The procedure for registering a trademark in Poland takes place before the Polish Patent Office. The registration procedure is started by filling in the application and delivering it in paper or electronic version. If the electronic version is chosen, the fees for applying for the mark are reduced. The following information must be provided in the application for granting the right:
– the applicant’s details, in the case of several applicants, the regulations governing the use of the mark must be submitted;
– representation of the mark, e.g. by attaching a jpg file. with an image representing the sign;
– list of goods and services falling within the classes of the Nice Classification;
– the representative’s details, if a representative has been appointed.
After submitting the application, the Patent Office will proceed to a formal and legal examination in which it will determine whether the fees have been properly paid and whether the application form has been filled in correctly. After a positive conclusion of this stage, a substantive examination of the application will take place, in which the Office will examine the existence of absolute grounds of refusal of a trademark, such as the descriptiveness of the mark or the lack of distinctive character for the goods for which it was applied for. If such a ground of refusal is noticed by the Office, a preliminary refusal to grant protection for the trademark will be issued. If, in the applicant’s opinion, the preliminary refusal is unjustified, he may, in response to this letter, present his opinion to the Patent Office with appropriate argumentation. In many cases, it is here that it is necessary to contact a patent attorney or legal advisor and obtain a professional advisory service.


In the context of using a trademark, it is worth to rise attention to formulating the scope of goods and services for which we are seeking protection in a correct way. The key tip is to register the trademark only for those goods and services for which the mark will actually be used, for example it will be used on labels of products. In the case of an excessively broad list, the applicant is exposed to the accusation of non-use of the mark or proceedings for invalidating the mark, generating costs that the unsuccessful party must usually bear.

In order to correctly formulate the list it is advised to use TMclass tool:


There is no obligation to use the mark, however, if the mark is not actually used within 5 years after its registration, and the holder does not have important reasons for not using it, the mark may be invalidated. It is essential in this context that the sign must be used in a genuine way, which means that the use of the sign cannot be only symbolic. Moreover, the mark must be used in accordance with its function, which is to designate the goods and services for which it has been registered. The use of a trademark is evidenced by such activities as invoices documenting the sale of goods marked with the trademark, printouts from magazines of stores where the product was available, or marketing campaigns such as advertising the goods in magazines or on television.


A trademark is an absolute right, obtained in an administrative procedure before the Polish Patent Office, EUIPO or WIPO. Therefore, it is not justified to claim that you have a trademark if you have not applied for the protection and obtained it in one of above-mentioned patent offices.

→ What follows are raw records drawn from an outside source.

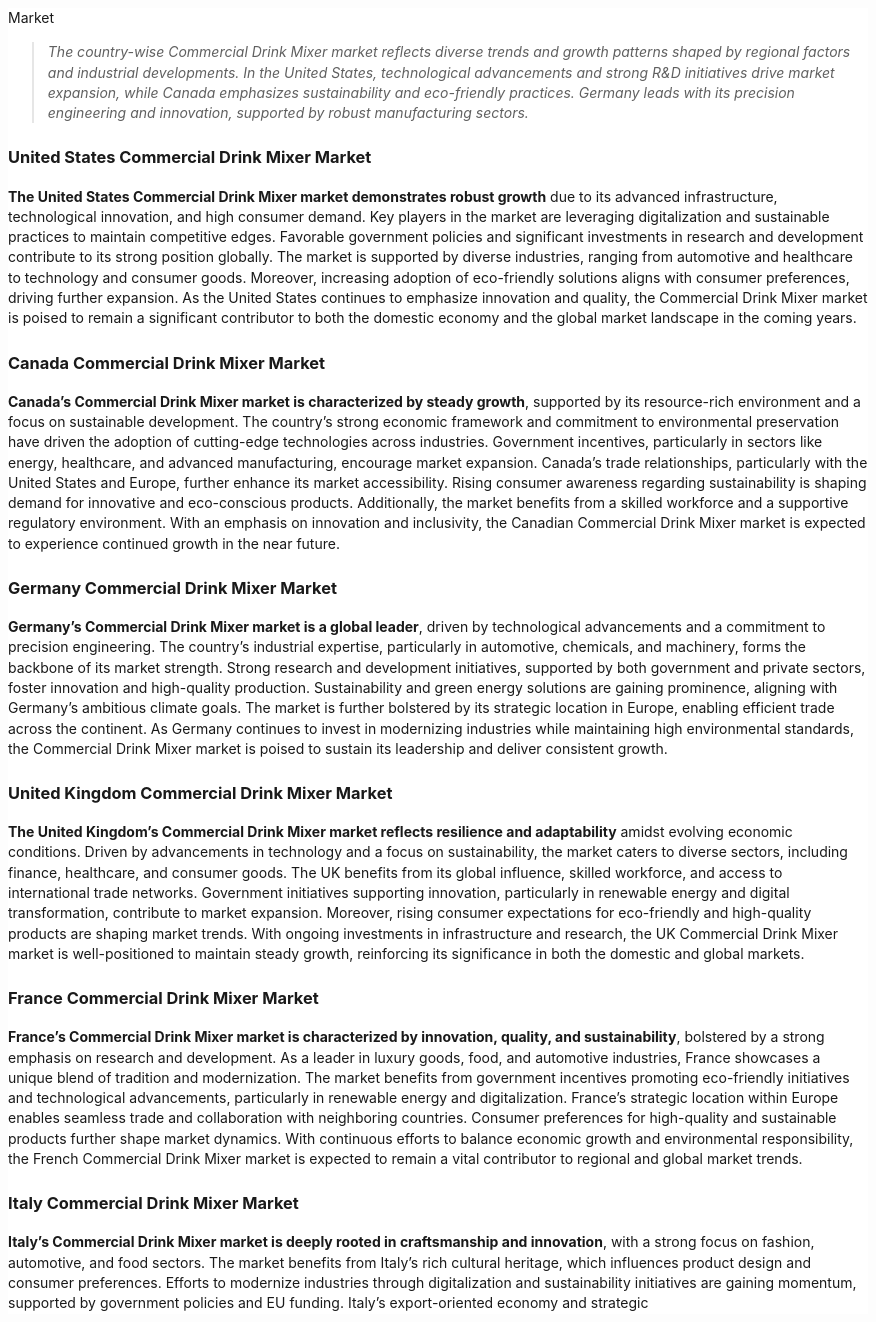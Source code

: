 Market<br /></span></h1><blockquote><p><em><span class="">The country-wise Commercial Drink Mixer market reflects diverse trends and growth patterns shaped by regional factors and industrial developments. In the United States, technological advancements and strong R&amp;D initiatives drive market expansion, while Canada emphasizes sustainability and eco-friendly practices. Germany leads with its precision engineering and innovation, supported by robust manufacturing sectors.</span></em></p></blockquote><h3><strong>United States Commercial Drink Mixer Market</strong></h3><p><strong>The United States Commercial Drink Mixer market demonstrates robust growth</strong> due to its advanced infrastructure, technological innovation, and high consumer demand. Key players in the market are leveraging digitalization and sustainable practices to maintain competitive edges. Favorable government policies and significant investments in research and development contribute to its strong position globally. The market is supported by diverse industries, ranging from automotive and healthcare to technology and consumer goods. Moreover, increasing adoption of eco-friendly solutions aligns with consumer preferences, driving further expansion. As the United States continues to emphasize innovation and quality, the Commercial Drink Mixer market is poised to remain a significant contributor to both the domestic economy and the global market landscape in the coming years.</p><h3><strong>Canada Commercial Drink Mixer Market</strong></h3><p><strong>Canada&rsquo;s Commercial Drink Mixer market is characterized by steady growth</strong>, supported by its resource-rich environment and a focus on sustainable development. The country&rsquo;s strong economic framework and commitment to environmental preservation have driven the adoption of cutting-edge technologies across industries. Government incentives, particularly in sectors like energy, healthcare, and advanced manufacturing, encourage market expansion. Canada&rsquo;s trade relationships, particularly with the United States and Europe, further enhance its market accessibility. Rising consumer awareness regarding sustainability is shaping demand for innovative and eco-conscious products. Additionally, the market benefits from a skilled workforce and a supportive regulatory environment. With an emphasis on innovation and inclusivity, the Canadian Commercial Drink Mixer market is expected to experience continued growth in the near future.</p><h3><strong>Germany Commercial Drink Mixer Market</strong></h3><p><strong>Germany&rsquo;s Commercial Drink Mixer market is a global leader</strong>, driven by technological advancements and a commitment to precision engineering. The country&rsquo;s industrial expertise, particularly in automotive, chemicals, and machinery, forms the backbone of its market strength. Strong research and development initiatives, supported by both government and private sectors, foster innovation and high-quality production. Sustainability and green energy solutions are gaining prominence, aligning with Germany&rsquo;s ambitious climate goals. The market is further bolstered by its strategic location in Europe, enabling efficient trade across the continent. As Germany continues to invest in modernizing industries while maintaining high environmental standards, the Commercial Drink Mixer market is poised to sustain its leadership and deliver consistent growth.</p><h3><strong>United Kingdom Commercial Drink Mixer Market</strong></h3><p><strong>The United Kingdom&rsquo;s Commercial Drink Mixer market reflects resilience and adaptability</strong> amidst evolving economic conditions. Driven by advancements in technology and a focus on sustainability, the market caters to diverse sectors, including finance, healthcare, and consumer goods. The UK benefits from its global influence, skilled workforce, and access to international trade networks. Government initiatives supporting innovation, particularly in renewable energy and digital transformation, contribute to market expansion. Moreover, rising consumer expectations for eco-friendly and high-quality products are shaping market trends. With ongoing investments in infrastructure and research, the UK Commercial Drink Mixer market is well-positioned to maintain steady growth, reinforcing its significance in both the domestic and global markets.</p><h3><strong>France Commercial Drink Mixer Market</strong></h3><p><strong>France&rsquo;s Commercial Drink Mixer market is characterized by innovation, quality, and sustainability</strong>, bolstered by a strong emphasis on research and development. As a leader in luxury goods, food, and automotive industries, France showcases a unique blend of tradition and modernization. The market benefits from government incentives promoting eco-friendly initiatives and technological advancements, particularly in renewable energy and digitalization. France&rsquo;s strategic location within Europe enables seamless trade and collaboration with neighboring countries. Consumer preferences for high-quality and sustainable products further shape market dynamics. With continuous efforts to balance economic growth and environmental responsibility, the French Commercial Drink Mixer market is expected to remain a vital contributor to regional and global market trends.</p><h3><strong>Italy Commercial Drink Mixer Market</strong></h3><p><strong>Italy&rsquo;s Commercial Drink Mixer market is deeply rooted in craftsmanship and innovation</strong>, with a strong focus on fashion, automotive, and food sectors. The market benefits from Italy&rsquo;s rich cultural heritage, which influences product design and consumer preferences. Efforts to modernize industries through digitalization and sustainability initiatives are gaining momentum, supported by government policies and EU funding. Italy&rsquo;s export-oriented economy and strategic
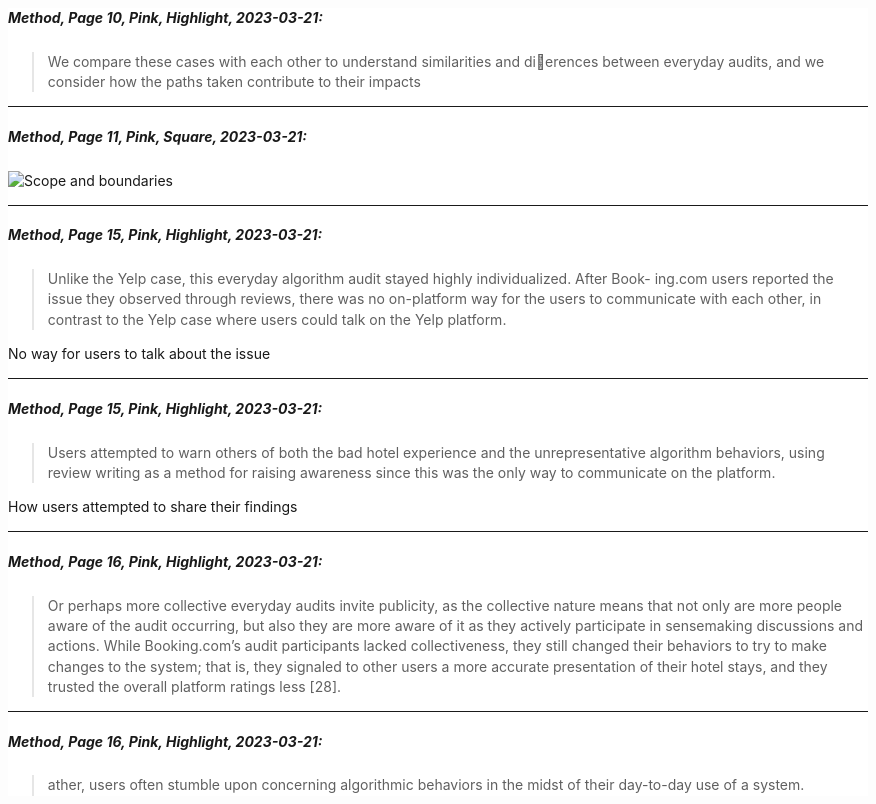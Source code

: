 ##### Method, Page 10, Pink, Highlight, 2023-03-21:

> We compare these cases with each other to understand
> similarities and di￿erences between everyday audits, and we
> consider how the paths taken contribute to their impacts

***

##### Method, Page 11, Pink, Square, 2023-03-21:

![Scope and boundaries](assets/Page11Image50.05204733096091_423.5119376197563-394.30275552970204_219.67306415275198.png)

***

##### Method, Page 15, Pink, Highlight, 2023-03-21:

> Unlike the Yelp case, this everyday algorithm audit stayed
> highly individualized. After Book- ing.com users reported the
> issue they observed through reviews, there was no on-platform
> way for the users to communicate with each other, in contrast to
> the Yelp case where users could talk on the Yelp platform.

No way for users to talk about the issue

***

##### Method, Page 15, Pink, Highlight, 2023-03-21:

> Users attempted to warn others of both the bad hotel experience
> and the unrepresentative algorithm behaviors, using review
> writing as a method for raising awareness since this was the
> only way to communicate on the platform.

How users attempted to share their findings

***

##### Method, Page 16, Pink, Highlight, 2023-03-21:

> Or perhaps more collective everyday audits invite publicity, as
> the collective nature means that not only are more people aware
> of the audit occurring, but also they are more aware of it as
> they actively participate in sensemaking discussions and
> actions. While Booking.com’s audit participants lacked
> collectiveness, they still changed their behaviors to try to
> make changes to the system; that is, they signaled to other
> users a more accurate presentation of their hotel stays, and
> they trusted the overall platform ratings less [28].

***

##### Method, Page 16, Pink, Highlight, 2023-03-21:

> ather, users often stumble upon concerning algorithmic behaviors
> in the midst of their day-to-day use of a system.


[Page11Image50.05204733096091_423.5119376197563-394.30275552970204_219.67306415275198.png]: assets/Page11Image50.05204733096091_423.5119376197563-394.30275552970204_219.67306415275198.png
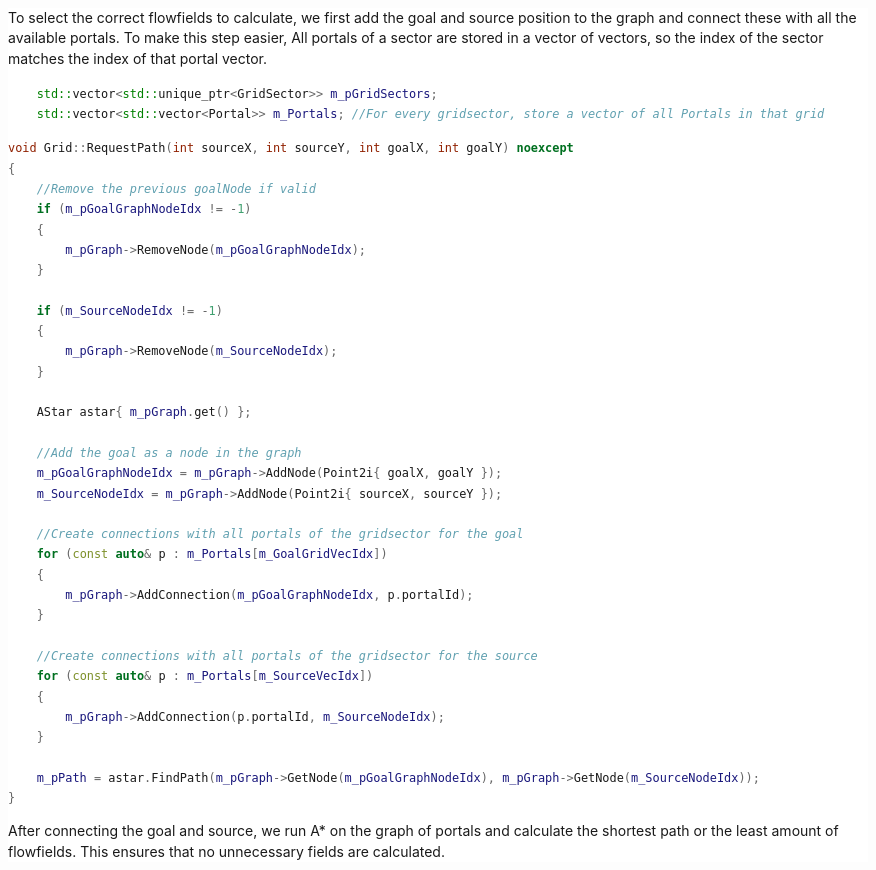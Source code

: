 To select the correct flowfields to calculate, we first add the goal and source position to the graph and connect these with all the available portals. To make this step easier, All portals of a sector are stored in a vector of vectors, so the index of the sector matches the index of that portal vector. 


```cpp
    std::vector<std::unique_ptr<GridSector>> m_pGridSectors;
    std::vector<std::vector<Portal>> m_Portals; //For every gridsector, store a vector of all Portals in that grid
```

```cpp
void Grid::RequestPath(int sourceX, int sourceY, int goalX, int goalY) noexcept
{
	//Remove the previous goalNode if valid
	if (m_pGoalGraphNodeIdx != -1)
	{
		m_pGraph->RemoveNode(m_pGoalGraphNodeIdx);
	}

	if (m_SourceNodeIdx != -1)
	{
		m_pGraph->RemoveNode(m_SourceNodeIdx);
	}

	AStar astar{ m_pGraph.get() };

	//Add the goal as a node in the graph
	m_pGoalGraphNodeIdx = m_pGraph->AddNode(Point2i{ goalX, goalY });
	m_SourceNodeIdx = m_pGraph->AddNode(Point2i{ sourceX, sourceY });

	//Create connections with all portals of the gridsector for the goal
	for (const auto& p : m_Portals[m_GoalGridVecIdx])
	{
		m_pGraph->AddConnection(m_pGoalGraphNodeIdx, p.portalId);
	}

	//Create connections with all portals of the gridsector for the source
	for (const auto& p : m_Portals[m_SourceVecIdx])
	{
		m_pGraph->AddConnection(p.portalId, m_SourceNodeIdx);
	}

	m_pPath = astar.FindPath(m_pGraph->GetNode(m_pGoalGraphNodeIdx), m_pGraph->GetNode(m_SourceNodeIdx));
}
```

After connecting the goal and source, we run A* on the graph of portals and calculate the shortest path or the least amount of flowfields. This ensures that no unnecessary fields are calculated.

If the entrepreneur has not applied for a trade mark, but uses a word or graphic to distinguish his goods and services in the course of trade, he or she has something commonly called as a logo or a brand, the protection of them is also possible, but not under the industrial property law.

On the basis of the Act on Combating Unfair Competition, it is possible to prohibit another entrepreneur from using the designations of goods and services that may mislead recipients as to the origin of the goods, and thus also as to the origin of the given entrepreneur. However, such a procedure is complicated and does not fully guarantee the protection of the entrepreneur’s brand. That is why the vast majority of entrepreneurs decide to file for protection of their logos (marks) to the Patent Office and obtain protection certificates for them.